• **Task goal**
A verbatim reproduction of the lines below, from the line containing "26 In the fear" through the line containing "31 He that oppresseth", both ends included, is the whole required output.

[Stored data]
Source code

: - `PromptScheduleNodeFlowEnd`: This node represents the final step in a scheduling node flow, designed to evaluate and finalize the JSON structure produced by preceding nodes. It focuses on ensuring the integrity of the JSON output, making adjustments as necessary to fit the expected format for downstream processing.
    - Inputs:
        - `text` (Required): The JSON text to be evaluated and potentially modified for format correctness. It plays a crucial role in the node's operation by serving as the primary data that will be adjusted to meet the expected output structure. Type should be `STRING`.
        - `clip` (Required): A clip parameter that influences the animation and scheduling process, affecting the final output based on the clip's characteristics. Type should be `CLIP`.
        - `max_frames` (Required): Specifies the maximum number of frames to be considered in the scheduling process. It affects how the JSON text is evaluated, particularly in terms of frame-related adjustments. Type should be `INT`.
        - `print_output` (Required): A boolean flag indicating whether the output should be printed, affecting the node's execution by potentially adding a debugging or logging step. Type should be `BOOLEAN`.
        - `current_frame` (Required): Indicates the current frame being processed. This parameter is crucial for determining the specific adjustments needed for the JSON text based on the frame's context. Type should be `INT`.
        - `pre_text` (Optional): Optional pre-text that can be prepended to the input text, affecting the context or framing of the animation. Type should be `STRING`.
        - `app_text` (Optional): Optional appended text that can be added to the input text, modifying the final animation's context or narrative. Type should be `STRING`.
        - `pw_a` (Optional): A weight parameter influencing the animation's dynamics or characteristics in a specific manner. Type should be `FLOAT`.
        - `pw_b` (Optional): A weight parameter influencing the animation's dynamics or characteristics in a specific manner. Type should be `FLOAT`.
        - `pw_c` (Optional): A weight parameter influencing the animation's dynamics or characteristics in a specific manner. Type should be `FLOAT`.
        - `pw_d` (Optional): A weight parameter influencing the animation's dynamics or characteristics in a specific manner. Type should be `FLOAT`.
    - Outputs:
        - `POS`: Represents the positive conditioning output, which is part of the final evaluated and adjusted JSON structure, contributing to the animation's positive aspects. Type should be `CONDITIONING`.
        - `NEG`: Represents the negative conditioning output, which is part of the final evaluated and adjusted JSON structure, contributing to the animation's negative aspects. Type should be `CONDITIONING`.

...

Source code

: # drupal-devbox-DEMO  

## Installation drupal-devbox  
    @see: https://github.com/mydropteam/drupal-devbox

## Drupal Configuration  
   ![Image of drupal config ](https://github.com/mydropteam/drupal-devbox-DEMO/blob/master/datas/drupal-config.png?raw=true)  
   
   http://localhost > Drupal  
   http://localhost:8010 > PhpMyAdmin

--

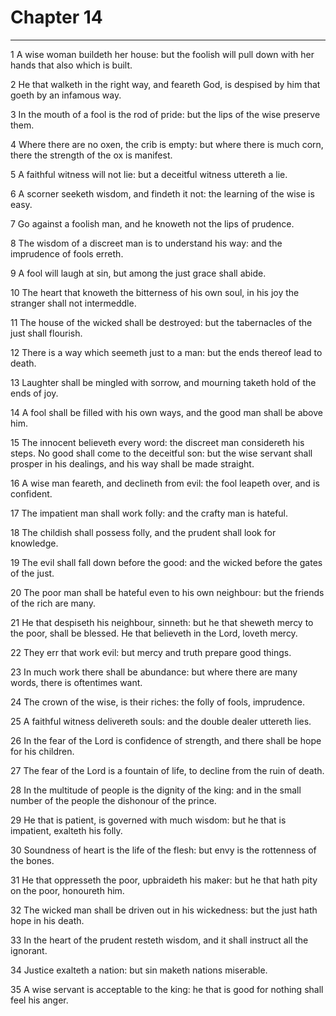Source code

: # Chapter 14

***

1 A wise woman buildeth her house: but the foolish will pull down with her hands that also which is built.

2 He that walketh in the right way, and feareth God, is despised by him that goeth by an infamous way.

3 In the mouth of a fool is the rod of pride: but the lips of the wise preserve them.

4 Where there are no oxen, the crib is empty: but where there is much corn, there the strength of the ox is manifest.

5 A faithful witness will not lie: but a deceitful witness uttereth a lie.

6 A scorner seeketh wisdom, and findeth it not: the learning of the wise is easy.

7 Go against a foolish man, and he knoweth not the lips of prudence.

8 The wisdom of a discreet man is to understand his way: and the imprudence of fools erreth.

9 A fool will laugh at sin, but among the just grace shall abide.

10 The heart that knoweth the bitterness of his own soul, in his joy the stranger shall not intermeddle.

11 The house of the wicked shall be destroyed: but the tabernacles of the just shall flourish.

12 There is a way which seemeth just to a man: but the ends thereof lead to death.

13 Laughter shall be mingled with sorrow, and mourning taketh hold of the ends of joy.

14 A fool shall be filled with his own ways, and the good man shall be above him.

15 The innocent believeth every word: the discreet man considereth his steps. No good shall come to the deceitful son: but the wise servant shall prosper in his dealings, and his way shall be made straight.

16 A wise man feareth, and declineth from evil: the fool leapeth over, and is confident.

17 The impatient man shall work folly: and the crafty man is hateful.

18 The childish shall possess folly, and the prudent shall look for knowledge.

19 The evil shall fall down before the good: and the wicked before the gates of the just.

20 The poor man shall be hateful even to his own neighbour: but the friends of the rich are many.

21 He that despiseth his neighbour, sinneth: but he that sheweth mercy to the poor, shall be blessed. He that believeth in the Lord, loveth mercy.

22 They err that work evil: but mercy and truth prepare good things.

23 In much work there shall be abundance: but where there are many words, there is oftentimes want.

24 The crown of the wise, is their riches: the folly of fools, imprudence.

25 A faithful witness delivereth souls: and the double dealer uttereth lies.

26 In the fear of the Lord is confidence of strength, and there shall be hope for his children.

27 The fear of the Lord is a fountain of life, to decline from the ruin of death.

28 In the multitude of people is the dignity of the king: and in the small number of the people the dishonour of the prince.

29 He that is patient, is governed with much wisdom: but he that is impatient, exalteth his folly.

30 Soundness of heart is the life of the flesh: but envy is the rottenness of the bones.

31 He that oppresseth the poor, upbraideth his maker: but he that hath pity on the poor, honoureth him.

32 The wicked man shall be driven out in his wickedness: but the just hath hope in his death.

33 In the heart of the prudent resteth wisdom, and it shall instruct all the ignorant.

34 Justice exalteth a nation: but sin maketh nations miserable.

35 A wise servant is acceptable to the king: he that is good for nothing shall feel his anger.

• **Exercise response**
26 In the fear of the Lord is confidence of strength, and there shall be hope for his children.

27 The fear of the Lord is a fountain of life, to decline from the ruin of death.

28 In the multitude of people is the dignity of the king: and in the small number of the people the dishonour of the prince.

29 He that is patient, is governed with much wisdom: but he that is impatient, exalteth his folly.

30 Soundness of heart is the life of the flesh: but envy is the rottenness of the bones.

31 He that oppresseth the poor, upbraideth his maker: but he that hath pity on the poor, honoureth him.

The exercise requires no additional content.